December 3, 2012 by Steampunkish Graphic Novels
“Get me the gun!” Graves shouted, slammed the door open to the gunsmith shop. Stephen stopped organizing boxes as the man pushed past him and into one of the long shelved hallways behind the counter.
“Sir,” Stephen stammered, “Customers are not ordinarily supposed to be back here.”
Stephen tried to draw his attention after pulling the weapon from its box and placing it on the counter.
“Your property is up here, sir.”
Graves ignored him, continuing to move through the shelves, evidently looking for something specific. Moments later, he yanked a leather satchel from the shelf, bringing a mess of other items down with it. He made no attempt to pick them up.
“Bring it.” Graves said, pointing at the gun as he walked past Stephen. He continued to the door and motioned for Stephen to follow.
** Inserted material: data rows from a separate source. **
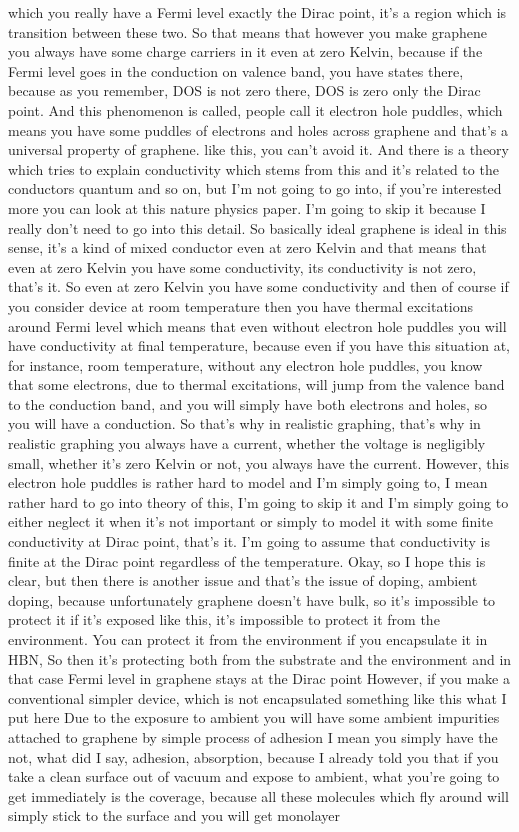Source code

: which you really have a Fermi level exactly the Dirac point, it's a region which is transition between these two. So that means that however you make graphene you always have some charge carriers in it even at zero Kelvin, because if the Fermi level goes in the conduction on valence band, you have states there, because as you remember, DOS is not zero there, DOS is zero only the Dirac point. And this phenomenon is called, people call it electron hole puddles, which means you have some puddles of electrons and holes across graphene and that's a universal property of graphene. like this, you can't avoid it. And there is a theory which tries to explain conductivity which stems from this and it's related to the conductors quantum and so on, but I'm not going to go into, if you're interested more you can look at this nature physics paper. I'm going to skip it because I really don't need to go into this detail. So basically ideal graphene is ideal in this sense, it's a kind of mixed conductor even at zero Kelvin and that means that even at zero Kelvin you have some conductivity, its conductivity is not zero, that's it. So even at zero Kelvin you have some conductivity and then of course if you consider device at room temperature then you have thermal excitations around Fermi level which means that even without electron hole puddles you will have conductivity at final temperature, because even if you have this situation at, for instance, room temperature, without any electron hole puddles, you know that some electrons, due to thermal excitations, will jump from the valence band to the conduction band, and you will simply have both electrons and holes, so you will have a conduction. So that's why in realistic graphing, that's why in realistic graphing you always have a current, whether the voltage is negligibly small, whether it's zero Kelvin or not, you always have the current. However, this electron hole puddles is rather hard to model and I'm simply going to, I mean rather hard to go into theory of this, I'm going to skip it and I'm simply going to either neglect it when it's not important or simply to model it with some finite conductivity at Dirac point, that's it. I'm going to assume that conductivity is finite at the Dirac point regardless of the temperature. Okay, so I hope this is clear, but then there is another issue and that's the issue of doping, ambient doping, because unfortunately graphene doesn't have bulk, so it's impossible to protect it if it's exposed like this, it's impossible to protect it from the environment. You can protect it from the environment if you encapsulate it in HBN, So then it's protecting both from the substrate and the environment and in that case Fermi level in graphene stays at the Dirac point However, if you make a conventional simpler device, which is not encapsulated something like this what I put here Due to the exposure to ambient you will have some ambient impurities attached to graphene by simple process of adhesion I mean you simply have the not, what did I say, adhesion, absorption, because I already told you that if you take a clean surface out of vacuum and expose to ambient, what you're going to get immediately is the coverage, because all these molecules which fly around will simply stick to the surface and you will get monolayer 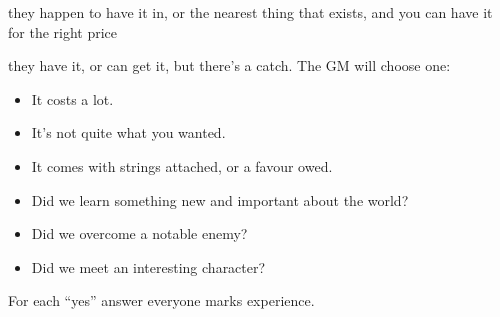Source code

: 




{they happen to have it in, or the nearest thing that exists, and you can have it for the right price}
{they have it, or can get it, but there's a catch. The GM will choose one:
\begin{itemize}
\item It costs a lot.
\item It's not quite what you wanted.
\item It comes with strings attached, or a favour owed.
\end{itemize}}


\begin{itemize}
\item Did we learn something new and important about the world?
\item Did we overcome a notable enemy?
\item Did we meet an interesting character?
\end{itemize}

For each ``yes'' answer everyone marks experience.

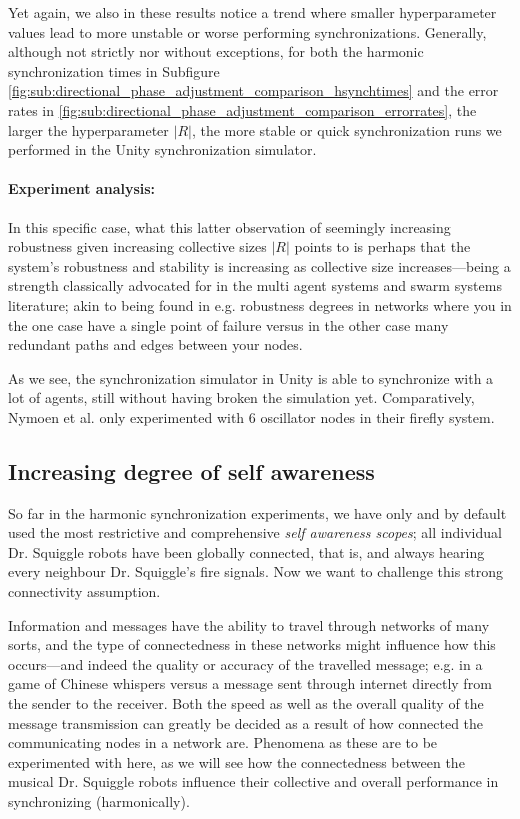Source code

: 		Yet again, we also in these results notice a trend where smaller hyperparameter values lead to more unstable or worse performing synchronizations. Generally, although not strictly nor without exceptions, for both the harmonic synchronization times in Subfigure \ref{fig:sub:directional_phase_adjustment_comparison_hsynchtimes} and the error rates in \ref{fig:sub:directional_phase_adjustment_comparison_errorrates}, the larger the hyperparameter $|R|$, the more stable or quick synchronization runs we performed in the Unity synchronization simulator. 
		
		\paragraph{Experiment analysis:\nl}
		
		In this specific case, what this latter observation of seemingly increasing robustness given increasing collective sizes $|R|$ points to is perhaps that the system's robustness and stability is increasing as collective size increases—being a strength classically advocated for in the multi agent systems and swarm systems literature; akin to being found in e.g. robustness degrees in networks where you in the one case have a single point of failure versus in the other case many redundant paths and edges between your nodes.
		
		As we see, the synchronization simulator in Unity is able to synchronize with a lot of agents, still without having broken the simulation yet. Comparatively, Nymoen et al. \cite{nymoen_synch} only experimented with 6 oscillator nodes in their firefly system.


	\subsection{Increasing degree of self awareness}
	\label{exp:phasesync:increasing_SA_deg}
	
	So far in the harmonic synchronization experiments, we have only and by default used the most restrictive and comprehensive \textit{self awareness scopes}; all individual Dr. Squiggle robots have been globally connected, that is, and always hearing every neighbour Dr. Squiggle's fire signals. Now we want to challenge this strong connectivity assumption.
	
	Information and messages have the ability to travel through networks of many sorts, and the type of connectedness in these networks might influence how this occurs—and indeed the quality or accuracy of the travelled message; e.g. in a game of Chinese whispers versus a message sent through internet directly from the sender to the receiver. Both the speed as well as the overall quality of the message transmission can greatly be decided as a result of how connected the communicating nodes in a network are. Phenomena as these are to be experimented with here, as we will see how the connectedness between the musical Dr. Squiggle robots influence their collective and overall performance in synchronizing (harmonically).
	
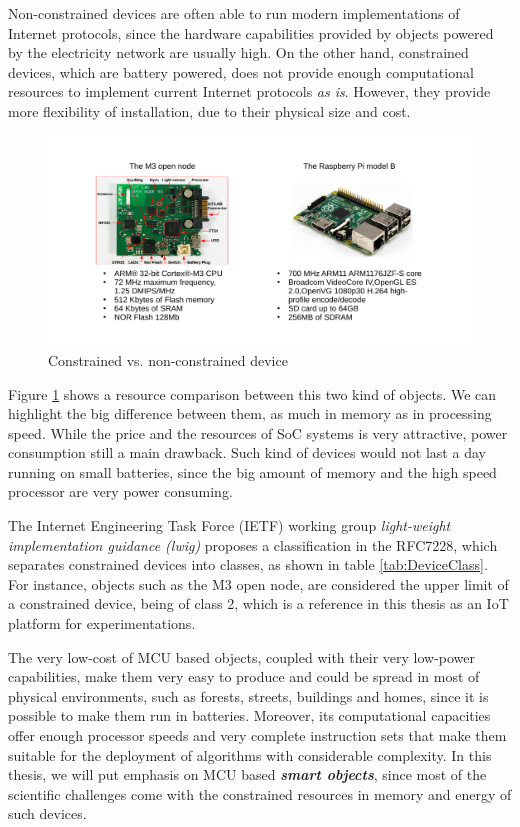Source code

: Non-constrained devices are often able to run modern implementations of Internet protocols, since the hardware capabilities provided by objects powered by the electricity network are usually high.
On the other hand, constrained devices, which are battery powered, does not provide enough computational resources to implement current Internet protocols \textit{as is}.
However, they provide more flexibility of installation, due to their physical size and cost.

\begin{figure}[htb]
	\centering
	\includegraphics[width=1\columnwidth]{chapters/background.images/BoardsComparison.pdf}
	\caption{Constrained vs. non-constrained device}
	\label{fig:BoardsComparison}
\end{figure}

Figure \ref{fig:BoardsComparison} shows a resource comparison between this two kind of objects.
We can highlight the big difference between them, as much in memory as in processing speed.
While the price and the resources of SoC systems is very attractive, power consumption still a main drawback.
Such kind of devices would not last a day running on small batteries, since the big amount of memory and the high speed processor are very power consuming.

The Internet Engineering Task Force (IETF) working group \textit{light-weight implementation guidance (lwig)} proposes a classification in the RFC7228\cite{rfc7228}, which separates constrained devices into classes, as shown in table \ref{tab:DeviceClass}.
For instance, objects such as the M3 open node\cite{iotlab-m3}, are considered the upper limit of a constrained device, being of class 2, which is a reference in this thesis as an IoT platform for experimentations.

The very low-cost of MCU based objects, coupled with their very low-power capabilities, make them very easy to produce and could be spread in most of physical environments, such as forests, streets, buildings and homes, since it is possible to make them run in batteries.
Moreover, its computational capacities offer enough processor speeds and very complete instruction sets that make them suitable for the deployment of algorithms with considerable complexity.
In this thesis, we will put emphasis on MCU based \textit{\textbf{smart objects}}\cite{kortuem2010smart}, since most of the scientific challenges come with the constrained resources in memory and energy of such devices.

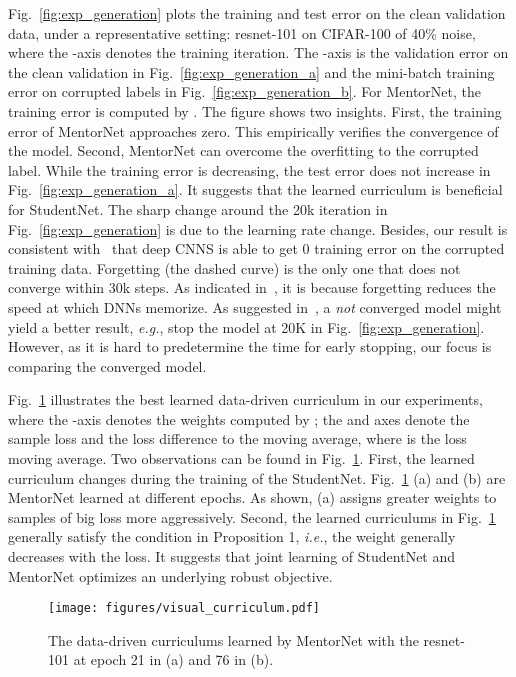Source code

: \documentclass{article}
\newcommand{\eg}{\emph{e.g.}} \newcommand{\Eg}{\emph{E.g}}
\newcommand{\ie}{\emph{i.e.}} \newcommand{\Ie}{\emph{I.e}}
\begin{document}
Fig.~\ref{fig:exp_generation} plots the training and test error on the clean validation data, under a representative setting: resnet-101 on CIFAR-100 of 40\% noise, where the -axis denotes the training iteration. The -axis is the validation error on the clean validation in Fig.~\ref{fig:exp_generation_a} and the mini-batch training error on corrupted labels in Fig.~\ref{fig:exp_generation_b}. For MentorNet, the training error is computed by . The figure shows two insights. First, the training error of MentorNet approaches zero. This empirically verifies the convergence of the model. Second, MentorNet can overcome the overfitting to the corrupted label. While the training error is decreasing, the test error does not increase in Fig.~\ref{fig:exp_generation_a}. It suggests that the learned curriculum is beneficial for StudentNet. The sharp change around the 20k iteration in Fig.~\ref{fig:exp_generation} is due to the learning rate change. Besides, our result is consistent with~\cite{zhang2017understanding} that deep CNNS is able to get 0 training error on the corrupted training data. Forgetting (the dashed curve) is the only one that does not converge within 30k steps. As indicated in~\cite{arpit2017closer}, it is because forgetting reduces the speed at which DNNs memorize. As suggested in~\cite{zhang2017mixup}, a \emph{not} converged model might yield a better result, \eg, stop the model at 20K in Fig.~\ref{fig:exp_generation}. However, as it is hard to predetermine the time for early stopping, our focus is comparing the converged model. 


Fig.~\ref{fig:visual_curriculum} illustrates the best learned data-driven curriculum in our experiments, where the -axis denotes the weights computed by ; the  and  axes denote the sample loss and the loss difference to the moving average, where  is the loss moving average. Two observations can be found in Fig.~\ref{fig:visual_curriculum}. First, the learned curriculum changes during the training of the StudentNet. Fig.~\ref{fig:visual_curriculum} (a) and (b) are MentorNet learned at different epochs. As shown, (a) assigns greater weights to samples of big loss more aggressively. Second, the learned curriculums in Fig.~\ref{fig:visual_curriculum} generally satisfy the condition in Proposition 1, \ie, the weight generally decreases with the loss. It suggests that joint learning of StudentNet and MentorNet optimizes an underlying robust objective.

\begin{figure}[ht]
\vspace{-1mm}
\texttt{[image: figures/visual\_curriculum.pdf]}
\vspace{-6mm}
\caption{\label{fig:visual_curriculum} The data-driven curriculums learned by MentorNet with the resnet-101 at epoch 21 in (a) and 76 in (b).}
\vspace{-5mm}
\end{figure}
\end{document}
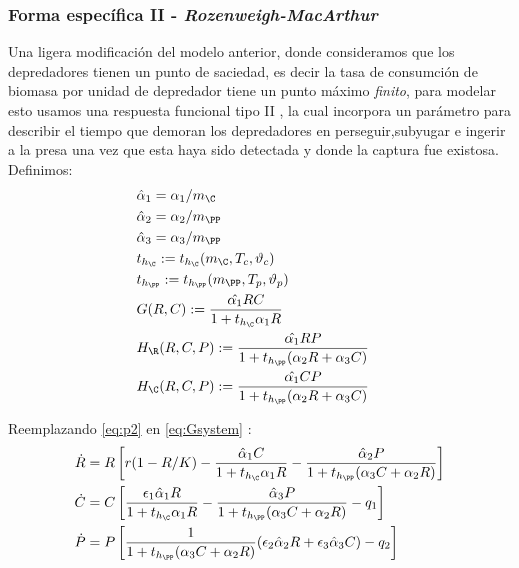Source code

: \subsubsection{Forma espec\'ifica II - \emph{Rozenweigh-MacArthur}}
Una ligera modificaci\'on del modelo anterior, donde consideramos que los depredadores tienen un punto de saciedad, es decir la tasa de consumci\'on de biomasa por unidad de depredador tiene un punto m\'aximo \emph{finito}, para modelar esto usamos una respuesta funcional tipo II \citep{gotelliprimer}, la cual incorpora un par\'ametro para describir el tiempo que demoran los depredadores en perseguir,subyugar e ingerir a la presa una vez que esta haya sido detectada y donde la captura fue existosa\citep{brose2010body}.\\
Definimos:
\begin{equation}\label{eq:p2}
\begin{aligned}
&\hat{\alpha}_1 = \alpha_1/m_\C&\\
&\hat{\alpha}_2 = \alpha_2/m_\PP&\\
&\hat{\alpha}_3 = \alpha_3/m_\PP&\\
&t_{h_\C} := t_{h_{\C}} ( m_\C , T_c, \vartheta_c)\\
&t_{h_\PP} := t_{h_{\PP}} ( m_\PP , T_p, \vartheta_p)\\
&G(R,C):= \frac{\hat{\alpha_1}RC}{1+t_{h_\C}\alpha_1 R} &\\ 
&H_{\R}(R,C,P):= \frac{\hat{\alpha_1}RP}{1+t_{h_\PP}(\alpha_2 R+\alpha_3C)}\\
&H_{\C}(R,C,P):= \frac{\hat{\alpha_1}CP}{1+t_{h_\PP}(\alpha_2 R+\alpha_3C)}
\end{aligned}
\end{equation}

Reemplazando \eqref{eq:p2} en \eqref{eq:Gsystem} :
\begin{equation}
\begin{aligned} 
\dot{R} &= R\left[r(1-R/K)- \frac{\hat{\alpha}_1 C}{1+t_{h_\C} \alpha_1 R} -\frac{\hat{\alpha}_2 P}{1+t_{h_\PP} (\alpha_3C+ \alpha_2R)} \right] \\
\dot{C} &= C \left[\frac{\epsilon_1 \hat{\alpha}_1 R}{1+t_{h_\C}\alpha_1 R} - \frac{\hat{\alpha}_3 P}{1+t_{h_\PP} (\alpha_3C+ \alpha_2R)} - q_1\right] \\
\dot{P} &= P \left[\frac{1}{1+t_{h_\PP} (\alpha_3C+ \alpha_2R)} (\epsilon_2 \hat{\alpha}_2R +\epsilon_3 \hat{\alpha}_3C) - q_2 \right]
\end{aligned}
\end{equation}

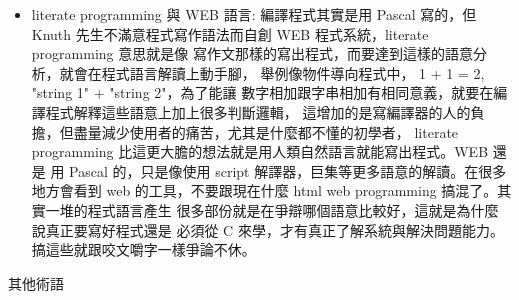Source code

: \begin{itemize}
 command。使用
\begin{verbatim}
\command[optional parameter]{mandatory parameter}
\end{verbatim}
這樣形式。
\item literate programming 與 WEB 語言: 編譯程式其實是用 Pascal 寫的，但 Knuth
先生不滿意程式寫作語法而自創 WEB 程式系統，literate programming 意思就是像
寫作文那樣的寫出程式，而要達到這樣的語意分析，就會在程式語言解讀上動手腳，
舉例像物件導向程式中， 1 + 1 = 2, "string 1" + "string 2"，為了能讓
數字相加跟字串相加有相同意義，就要在編譯程式解釋這些語意上加上很多判斷邏輯，
這增加的是寫編譯器的人的負擔，但盡量減少使用者的痛苦，尤其是什麼都不懂的初學者，
literate programming 比這更大膽的想法就是用人類自然語言就能寫出程式。WEB 還是
用 Pascal 的，只是像使用 script 解譯器，巨集等更多語意的解讀。在很多地方會看到
web 的工具，不要跟現在什麼 html web programming 搞混了。其實一堆的程式語言產生
很多部份就是在爭辯哪個語意比較好，這就是為什麼說真正要寫好程式還是
必須從 C 來學，才有真正了解系統與解決問題能力。搞這些就跟咬文嚼字一樣爭論不休。
\end{itemize}
其他術語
A crowd of men had gathered in the telegraph office. The telegraph operator was lying on the floor, his shirt and chest covered in blood.
“What’s your name, sir?” Graves kneeled down, opening the leather satchel.
“Timothy.” he said, shivering uncontrolably.
The young man looked scared. Graves pulled off his coat to help keep Timothy warm. Stephen watched as Graves unfolded the satchel into a variety of odd forceps and other strange instruments, knowing immediately what it was.
A medical extraction kit for bullets.
Timothy winced in pain as Graves used his fingers to stretch the skin around the wound, trying to see further inside.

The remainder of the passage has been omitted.